By doing so, they’re not just accessing individual endpoints, they’re taking over the core trust fabric of the organisation. Once they own your identity systems, lateral movement and persistence become trivially easy.

3. Speed and Aggression Outpacing Detection

While many attackers spend weeks in a network quietly collecting data, SCATTERED SPIDER moves with urgency and intent. In many cases:

  • Initial access to ransomware deployment can take place in less than 48 hours.
  • They bypass traditional controls using legitimate tools (Living off the Land), leaving minimal forensic traces.
  • They often disable security tools, delete logs, or backdoor admin accounts to stay one step ahead.

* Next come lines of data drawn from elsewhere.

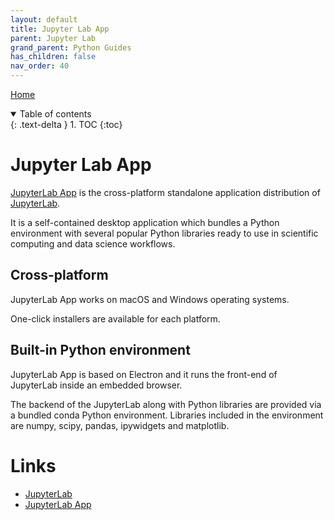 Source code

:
 ```yaml
---
layout: default
title: Jupyter Lab App
parent: Jupyter Lab
grand_parent: Python Guides
has_children: false
nav_order: 40
---
```


[Home](../modul-4-2.md)

<details open markdown="block">
  <summary>
    Table of contents
  </summary>
  {: .text-delta }
1. TOC
{:toc}
</details>

# Jupyter Lab App
[JupyterLab App](https://github.com/jupyterlab/jupyterlab_app) is the cross-platform standalone application distribution of [JupyterLab](https://github.com/jupyterlab/jupyterlab). 

It is a self-contained desktop application which bundles a Python environment with several popular Python libraries ready to use in scientific computing and data science workflows.

## Cross-platform
JupyterLab App works on macOS and Windows operating systems. 

One-click installers are available for each platform.

## Built-in Python environment
JupyterLab App is based on Electron and it runs the front-end of JupyterLab inside an embedded browser. 

The backend of the JupyterLab along with Python libraries are provided via a bundled conda Python environment. Libraries included in the environment are numpy, scipy, pandas, ipywidgets and matplotlib.

# Links
- [JupyterLab](https://github.com/jupyterlab/jupyterlab)
- [JupyterLab App](https://github.com/jupyterlab/jupyterlab_app) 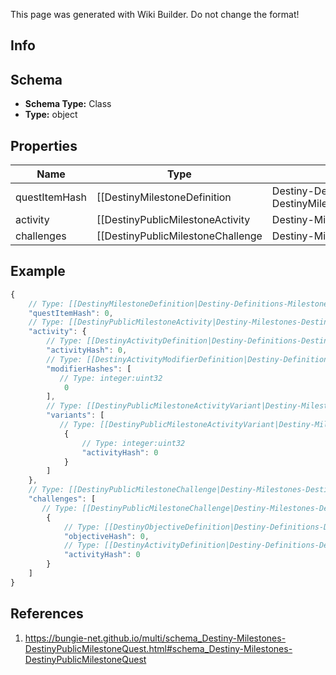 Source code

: <span class="wiki-builder">This page was generated with Wiki Builder. Do not change the format!</span>

## Info

## Schema
* **Schema Type:** Class
* **Type:** object

## Properties
Name | Type | Description
---- | ---- | -----------
questItemHash | [[DestinyMilestoneDefinition|Destiny-Definitions-Milestones-DestinyMilestoneDefinition]]:ManifestDefinition:integer:uint32 | Quests are defined as Items in content.  As such, this is the hash identifier of the DestinyInventoryItemDefinition that represents this quest.  It will have pointers to all of the stepsin the quest, and display information for the quest (title, description, icon etc)Individual steps will be referred to in the Quest item's DestinyInventoryItemDefinition.setDataproperty, and themselves are Items with their own renderable data.
activity | [[DestinyPublicMilestoneActivity|Destiny-Milestones-DestinyPublicMilestoneActivity]] | A milestone need not have an active activity, but if there is one it will be returned here,along with any variant and additional information.
challenges | [[DestinyPublicMilestoneChallenge|Destiny-Milestones-DestinyPublicMilestoneChallenge]][] | For the given quest there could be 0-to-Many challenges: mini queststhat you can perform in the course of doing this quest, that may grant you rewards and benefits.

## Example
```javascript
{
    // Type: [[DestinyMilestoneDefinition|Destiny-Definitions-Milestones-DestinyMilestoneDefinition]]:ManifestDefinition:integer:uint32
    "questItemHash": 0,
    // Type: [[DestinyPublicMilestoneActivity|Destiny-Milestones-DestinyPublicMilestoneActivity]]
    "activity": {
        // Type: [[DestinyActivityDefinition|Destiny-Definitions-DestinyActivityDefinition]]:ManifestDefinition:integer:uint32
        "activityHash": 0,
        // Type: [[DestinyActivityModifierDefinition|Destiny-Definitions-ActivityModifiers-DestinyActivityModifierDefinition]]:ManifestDefinition:integer:uint32[]
        "modifierHashes": [
           // Type: integer:uint32
            0
        ],
        // Type: [[DestinyPublicMilestoneActivityVariant|Destiny-Milestones-DestinyPublicMilestoneActivityVariant]][]
        "variants": [
           // Type: [[DestinyPublicMilestoneActivityVariant|Destiny-Milestones-DestinyPublicMilestoneActivityVariant]]
            {
                // Type: integer:uint32
                "activityHash": 0
            }
        ]
    },
    // Type: [[DestinyPublicMilestoneChallenge|Destiny-Milestones-DestinyPublicMilestoneChallenge]][]
    "challenges": [
       // Type: [[DestinyPublicMilestoneChallenge|Destiny-Milestones-DestinyPublicMilestoneChallenge]]
        {
            // Type: [[DestinyObjectiveDefinition|Destiny-Definitions-DestinyObjectiveDefinition]]:ManifestDefinition:integer:uint32
            "objectiveHash": 0,
            // Type: [[DestinyActivityDefinition|Destiny-Definitions-DestinyActivityDefinition]]:ManifestDefinition:integer:uint32:nullable
            "activityHash": 0
        }
    ]
}

```

## References
1. https://bungie-net.github.io/multi/schema_Destiny-Milestones-DestinyPublicMilestoneQuest.html#schema_Destiny-Milestones-DestinyPublicMilestoneQuest

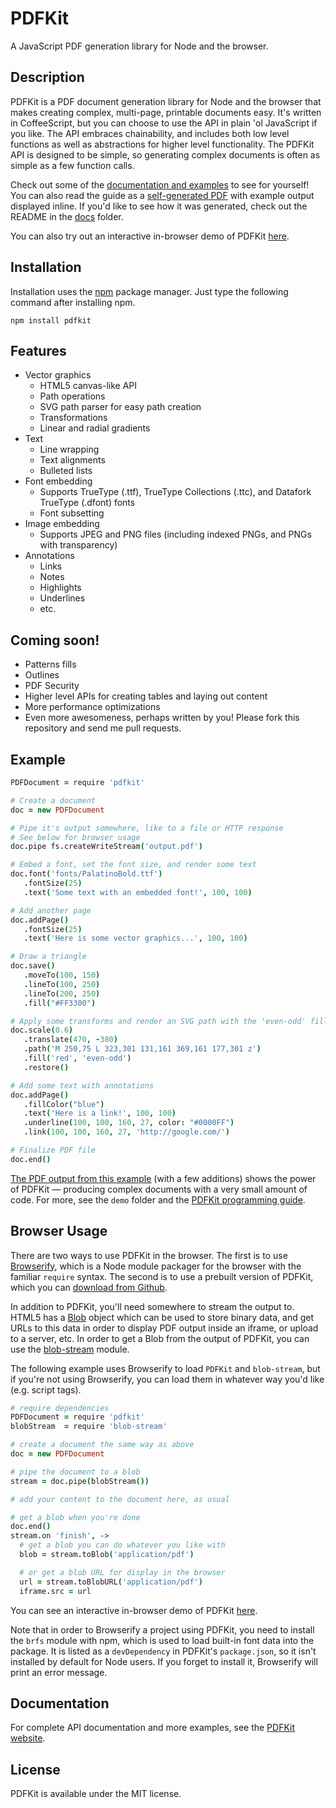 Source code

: # PDFKit

A JavaScript PDF generation library for Node and the browser.

## Description

PDFKit is a PDF document generation library for Node and the browser that makes creating complex, multi-page, printable documents easy. 
It's written in CoffeeScript, but you can choose to use the API in plain 'ol JavaScript if you like. The API embraces 
chainability, and includes both low level functions as well as abstractions for higher level functionality. The PDFKit API 
is designed to be simple, so generating complex documents is often as simple as a few function calls.

Check out some of the [documentation and examples](http://pdfkit.org/docs/getting_started.html) to see for yourself!
You can also read the guide as a [self-generated PDF](http://pdfkit.org/docs/guide.pdf) with example output displayed inline.
If you'd like to see how it was generated, check out the README in the [docs](https://github.com/devongovett/pdfkit/tree/master/docs)
folder.

You can also try out an interactive in-browser demo of PDFKit [here](http://pdfkit.org/demo/browser.html).

## Installation

Installation uses the [npm](http://npmjs.org/) package manager.  Just type the following command after installing npm.

    npm install pdfkit

## Features

* Vector graphics
  * HTML5 canvas-like API
  * Path operations
  * SVG path parser for easy path creation
  * Transformations
  * Linear and radial gradients
* Text
  * Line wrapping
  * Text alignments
  * Bulleted lists
* Font embedding
  * Supports TrueType (.ttf), TrueType Collections (.ttc), and Datafork TrueType (.dfont) fonts
  * Font subsetting
* Image embedding
  * Supports JPEG and PNG files (including indexed PNGs, and PNGs with transparency)
* Annotations
  * Links
  * Notes
  * Highlights
  * Underlines
  * etc.
  
## Coming soon!

* Patterns fills
* Outlines
* PDF Security
* Higher level APIs for creating tables and laying out content
* More performance optimizations
* Even more awesomeness, perhaps written by you! Please fork this repository and send me pull requests.
    
## Example

```coffeescript
PDFDocument = require 'pdfkit'

# Create a document
doc = new PDFDocument

# Pipe it's output somewhere, like to a file or HTTP response
# See below for browser usage
doc.pipe fs.createWriteStream('output.pdf')

# Embed a font, set the font size, and render some text
doc.font('fonts/PalatinoBold.ttf')
   .fontSize(25)
   .text('Some text with an embedded font!', 100, 100)

# Add another page
doc.addPage()
   .fontSize(25)
   .text('Here is some vector graphics...', 100, 100)

# Draw a triangle
doc.save()
   .moveTo(100, 150)
   .lineTo(100, 250)
   .lineTo(200, 250)
   .fill("#FF3300")

# Apply some transforms and render an SVG path with the 'even-odd' fill rule
doc.scale(0.6)
   .translate(470, -380)
   .path('M 250,75 L 323,301 131,161 369,161 177,301 z')
   .fill('red', 'even-odd')
   .restore()

# Add some text with annotations
doc.addPage()
   .fillColor("blue")
   .text('Here is a link!', 100, 100)
   .underline(100, 100, 160, 27, color: "#0000FF")
   .link(100, 100, 160, 27, 'http://google.com/')

# Finalize PDF file
doc.end()
```
 
[The PDF output from this example](http://pdfkit.org/demo/out.pdf) (with a few additions) shows the power of PDFKit — producing 
complex documents with a very small amount of code.  For more, see the `demo` folder and the 
[PDFKit programming guide](http://pdfkit.org/docs/getting_started.html).

## Browser Usage

There are two ways to use PDFKit in the browser.  The first is to use [Browserify](http://browserify.org/),
which is a Node module packager for the browser with the familiar `require` syntax.  The second is to use
a prebuilt version of PDFKit, which you can [download from Github](https://github.com/devongovett/pdfkit/releases).

In addition to PDFKit, you'll need somewhere to stream the output to.  HTML5 has a 
[Blob](https://developer.mozilla.org/en-US/docs/Web/API/Blob) object which can be used to store binary data, and
get URLs to this data in order to display PDF output inside an iframe, or upload to a server, etc.  In order to 
get a Blob from the output of PDFKit, you can use the [blob-stream](https://github.com/devongovett/blob-stream)
module.

The following example uses Browserify to load `PDFKit` and `blob-stream`, but if you're not using Browserify, 
you can load them in whatever way you'd like (e.g. script tags).

```coffeescript
# require dependencies
PDFDocument = require 'pdfkit'
blobStream  = require 'blob-stream'

# create a document the same way as above
doc = new PDFDocument

# pipe the document to a blob
stream = doc.pipe(blobStream())

# add your content to the document here, as usual

# get a blob when you're done
doc.end()
stream.on 'finish', ->
  # get a blob you can do whatever you like with
  blob = stream.toBlob('application/pdf')

  # or get a blob URL for display in the browser
  url = stream.toBlobURL('application/pdf')
  iframe.src = url
```

You can see an interactive in-browser demo of PDFKit [here](http://pdfkit.org/demo/browser.html).

Note that in order to Browserify a project using PDFKit, you need to install the `brfs` module with npm, 
which is used to load built-in font data into the package. It is listed as a `devDependency` in 
PDFKit's `package.json`, so it isn't installed by default for Node users. 
If you forget to install it, Browserify will print an error message.

## Documentation

For complete API documentation and more examples, see the [PDFKit website](http://pdfkit.org/).

## License

PDFKit is available under the MIT license. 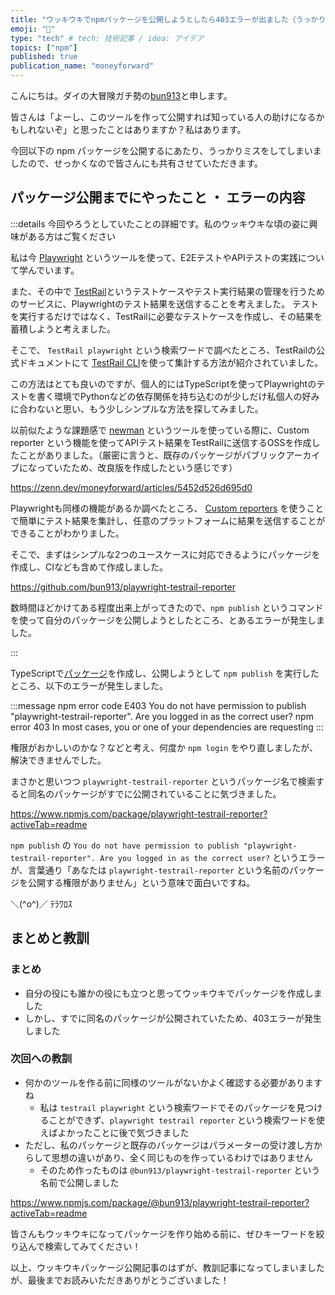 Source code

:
 ```yaml
---
title: "ウッキウキでnpmパッケージを公開しようとしたら403エラーが出ました（うっかり編）"
emoji: "📝"
type: "tech" # tech: 技術記事 / idea: アイデア
topics: ["npm"]
published: true
publication_name: "moneyforward"
---
```


こんにちは。ダイの大冒険ガチ勢の[bun913](https://x.com/bun7623514)と申します。

皆さんは「よーし、このツールを作って公開すれば知っている人の助けになるかもしれないぞ」と思ったことはありますか？私はあります。

今回以下の npm パッケージを公開するにあたり、うっかりミスをしてしまいましたので、せっかくなので皆さんにも共有させていただきます。

## パッケージ公開までにやったこと ・ エラーの内容

:::details 今回やろうとしていたことの詳細です。私のウッキウキな頃の姿に興味がある方はご覧ください

私は今 [Playwright](https://playwright.dev/) というツールを使って、E2EテストやAPIテストの実践について学んでいます。

また、その中で [TestRail](https://www.testrail.com/)というテストケースやテスト実行結果の管理を行うためのサービスに、Playwrightのテスト結果を送信することを考えました。
テストを実行するだけではなく、TestRailに必要なテストケースを作成し、その結果を蓄積しようと考えました。

そこで、 `TestRail playwright` という検索ワードで調べたところ、TestRailの公式ドキュメントにて [TestRail CLI](https://docs.testrail.techmatrix.jp/testrail/docs/801/test-automation/automation-frameworks/playwright/)を使って集計する方法が紹介されていました。

この方法はとても良いのですが、個人的にはTypeScriptを使ってPlaywrightのテストを書く環境でPythonなどの依存関係を持ち込むのが少しだけ私個人の好みに合わないと思い、もう少しシンプルな方法を探してみました。

以前似たような課題感で [newman](https://learning.postman.com/docs/collections/using-newman-cli/command-line-integration-with-newman/) というツールを使っている際に、Custom reporter という機能を使ってAPIテスト結果をTestRailに送信するOSSを作成したことがありました。（厳密に言うと、既存のパッケージがパブリックアーカイブになっていたため、改良版を作成したという感じです）

https://zenn.dev/moneyforward/articles/5452d526d695d0

Playwrightも同様の機能があるか調べたところ、 [Custom reporters](https://playwright.dev/docs/test-reporters#custom-reporters) を使うことで簡単にテスト結果を集計し、任意のプラットフォームに結果を送信することができることがわかりました。

そこで、まずはシンプルな2つのユースケースに対応できるようにパッケージを作成し、CIなども含めて作成しました。

https://github.com/bun913/playwright-testrail-reporter

数時間ほどかけてある程度出来上がってきたので、`npm publish` というコマンドを使って自分のパッケージを公開しようとしたところ、とあるエラーが発生しました。

:::

TypeScriptで[パッケージ](https://github.com/bun913/playwright-testrail-reporter)を作成し、公開しようとして `npm publish` を実行したところ、以下のエラーが発生しました。

:::message
npm error code E403
You do not have permission to publish "playwright-testrail-reporter". Are you logged in as the correct user?
npm error 403 In most cases, you or one of your dependencies are requesting
:::

権限がおかしいのかな？などと考え、何度か `npm login` をやり直しましたが、解決できませんでした。

まさかと思いつつ `playwright-testrail-reporter` というパッケージ名で検索すると同名のパッケージがすでに公開されていることに気づきました。

https://www.npmjs.com/package/playwright-testrail-reporter?activeTab=readme

`npm publish` の `You do not have permission to publish "playwright-testrail-reporter". Are you logged in as the correct user?` というエラーが、言葉通り「あなたは `playwright-testrail-reporter` という名前のパッケージを公開する権限がありません」という意味で面白いですね。

＼(^o^)／ ﾃﾗﾜﾛｽ

## まとめと教訓

### まとめ

- 自分の役にも誰かの役にも立つと思ってウッキウキでパッケージを作成しました
- しかし、すでに同名のパッケージが公開されていたため、403エラーが発生しました

### 次回への教訓

- 何かのツールを作る前に同様のツールがないかよく確認する必要がありますね
    - 私は `testrail playwright` という検索ワードでそのパッケージを見つけることができず、`playwright testrail reporter` という検索ワードを使えばよかったことに後で気づきました
- ただし、私のパッケージと既存のパッケージはパラメーターの受け渡し方からして思想の違いがあり、全く同じものを作っているわけではありません
     - そのため作ったものは `@bun913/playwright-testrail-reporter` という名前で公開しました

https://www.npmjs.com/package/@bun913/playwright-testrail-reporter?activeTab=readme

皆さんもウッキウキになってパッケージを作り始める前に、ぜひキーワードを絞り込んで検索してみてください！

以上、ウッキウキパッケージ公開記事のはずが、教訓記事になってしまいましたが、最後までお読みいただきありがとうございました！
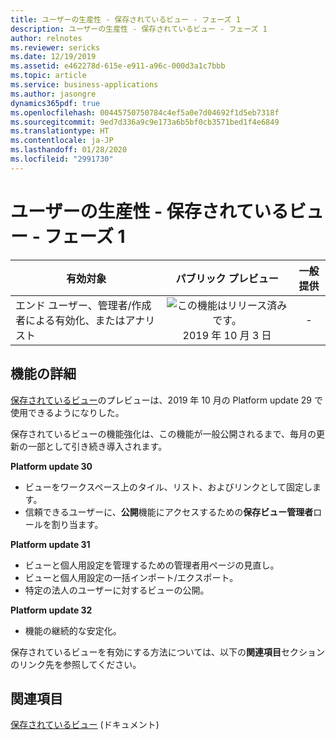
 ```yaml
---
title: ユーザーの生産性 - 保存されているビュー - フェーズ 1
description: ユーザーの生産性 - 保存されているビュー - フェーズ 1
author: relnotes
ms.reviewer: sericks
ms.date: 12/19/2019
ms.assetid: e462278d-615e-e911-a96c-000d3a1c7bbb
ms.topic: article
ms.service: business-applications
ms.author: jasongre
dynamics365pdf: true
ms.openlocfilehash: 00445750750784c4ef5a0e7d04692f1d5eb7318f
ms.sourcegitcommit: 9ed7d336a9c9e173a6b5bf0cb3571bed1f4e6849
ms.translationtype: HT
ms.contentlocale: ja-JP
ms.lasthandoff: 01/28/2020
ms.locfileid: "2991730"
---
```

# <a name="user-productivity--saved-views--phase-1"></a>ユーザーの生産性 - 保存されているビュー - フェーズ 1


| 有効対象    |  パブリック プレビュー | 一般提供 | 
| ---------- | :----------: |:----------: |
|エンド ユーザー、管理者/作成者による有効化、またはアナリスト|![この機能はリリース済みです。](/dynamics365-release-plan/media/green-checkmark.png "この機能はリリース済みです。") 2019 年 10 月 3 日| -|






## <a name="feature-details"></a>機能の詳細
<!--feature detail start -->
[保存されているビュー](https://docs.microsoft.com/business-applications-release-notes/April19/dynamics365-finance-operations/saved-views)のプレビューは、2019 年 10 月の Platform update 29 で使用できるようになりした。 

保存されているビューの機能強化は、この機能が一般公開されるまで、毎月の更新の一部として引き続き導入されます。

**Platform update 30**

- ビューをワークスペース上のタイル、リスト、およびリンクとして固定します。
- 信頼できるユーザーに、**公開**機能にアクセスするための**保存ビュー管理者**ロールを割り当ます。

**Platform update 31**

- ビューと個人用設定を管理するための管理者用ページの見直し。
- ビューと個人用設定の一括インポート/エクスポート。
- 特定の法人のユーザーに対するビューの公開。

**Platform update 32**

- 機能の継続的な安定化。 

保存されているビューを有効にする方法については、以下の**関連項目**セクションのリンク先を参照してください。
<!--feature detail end -->










## <a name="see-also"></a>関連項目

[保存されているビュー](https://docs.microsoft.com/dynamics365/fin-ops-core/fin-ops/get-started/saved-views) (ドキュメント)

Traditional defences based on known signatures, blacklists, or passive monitoring are often too slow or too blind to respond in time.

4. Blurring the Line Between Cybercrime and Nation-State Tactics

Although motivated by financial gain rather than geopolitics, SCATTERED SPIDER’s tradecraft exhibits a level of maturity and adaptation more typical of state-sponsored APT groups. This includes:

  • Tailored intrusion techniques for specific industries and environments
  • Multi-stage attacks with operational patience
  • Use of multiple extortion channels, including PR pressure and data leak sites

This hybrid operational model: part ransomware gang, part APT, means traditional classifications don’t fully capture the scope of their threat. For defenders, this creates both strategic confusion and escalating risk.

In short, SCATTERED SPIDER is dangerous not just because of what they do, but how they do it. Their blend of psychological manipulation, identity compromise, and rapid escalation makes them one of the most formidable threats facing organisations today.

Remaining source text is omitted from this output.